What is needed
Report how many lines below contain the word "City", giving the number and no other words.

*** Begin section ***

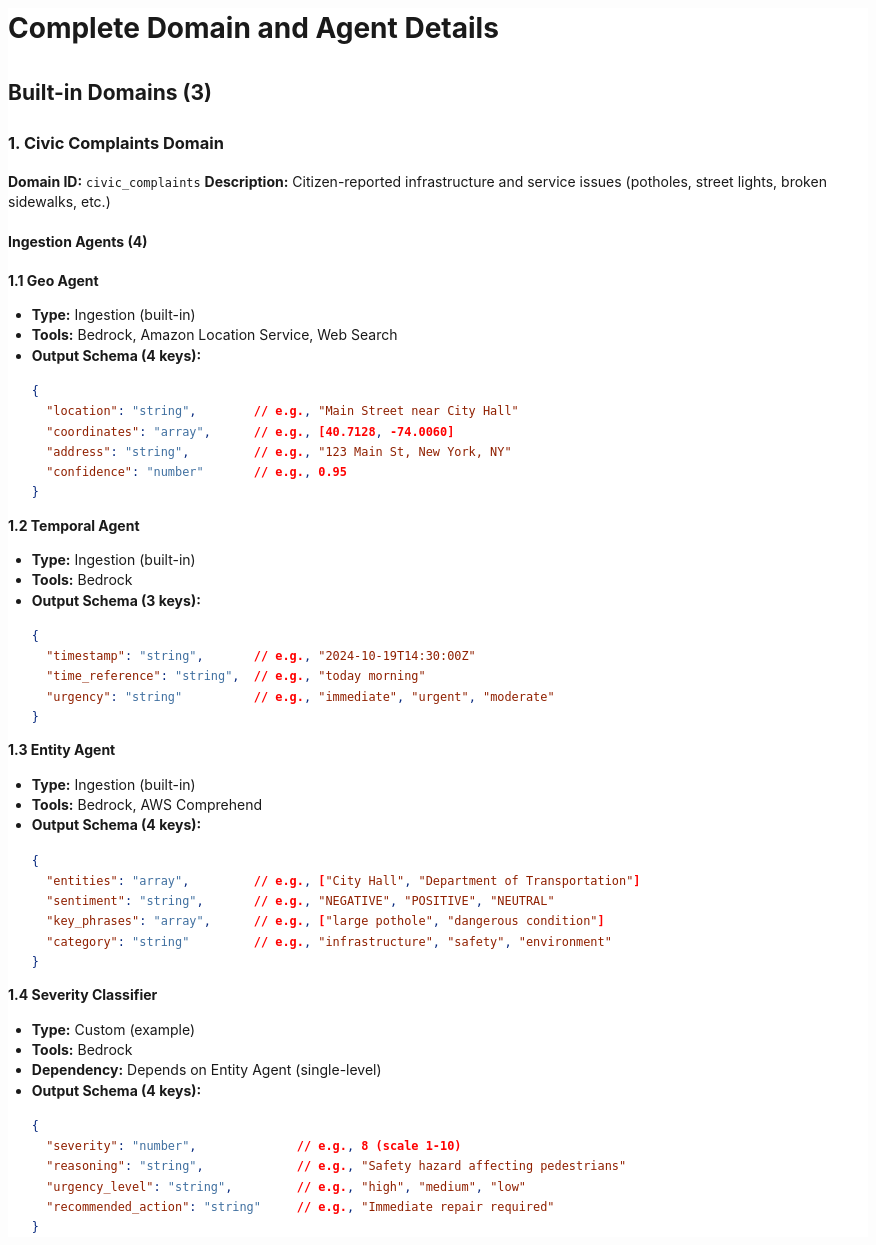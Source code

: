 # Complete Domain and Agent Details

## Built-in Domains (3)

### 1. Civic Complaints Domain

**Domain ID:** `civic_complaints`
**Description:** Citizen-reported infrastructure and service issues (potholes, street lights, broken sidewalks, etc.)

#### Ingestion Agents (4)

**1.1 Geo Agent**
- **Type:** Ingestion (built-in)
- **Tools:** Bedrock, Amazon Location Service, Web Search
- **Output Schema (4 keys):**
  ```json
  {
    "location": "string",        // e.g., "Main Street near City Hall"
    "coordinates": "array",      // e.g., [40.7128, -74.0060]
    "address": "string",         // e.g., "123 Main St, New York, NY"
    "confidence": "number"       // e.g., 0.95
  }
  ```

**1.2 Temporal Agent**
- **Type:** Ingestion (built-in)
- **Tools:** Bedrock
- **Output Schema (3 keys):**
  ```json
  {
    "timestamp": "string",       // e.g., "2024-10-19T14:30:00Z"
    "time_reference": "string",  // e.g., "today morning"
    "urgency": "string"          // e.g., "immediate", "urgent", "moderate"
  }
  ```

**1.3 Entity Agent**
- **Type:** Ingestion (built-in)
- **Tools:** Bedrock, AWS Comprehend
- **Output Schema (4 keys):**
  ```json
  {
    "entities": "array",         // e.g., ["City Hall", "Department of Transportation"]
    "sentiment": "string",       // e.g., "NEGATIVE", "POSITIVE", "NEUTRAL"
    "key_phrases": "array",      // e.g., ["large pothole", "dangerous condition"]
    "category": "string"         // e.g., "infrastructure", "safety", "environment"
  }
  ```

**1.4 Severity Classifier**
- **Type:** Custom (example)
- **Tools:** Bedrock
- **Dependency:** Depends on Entity Agent (single-level)
- **Output Schema (4 keys):**
  ```json
  {
    "severity": "number",              // e.g., 8 (scale 1-10)
    "reasoning": "string",             // e.g., "Safety hazard affecting pedestrians"
    "urgency_level": "string",         // e.g., "high", "medium", "low"
    "recommended_action": "string"     // e.g., "Immediate repair required"
  }
  ```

*** End section ***

Finished task
2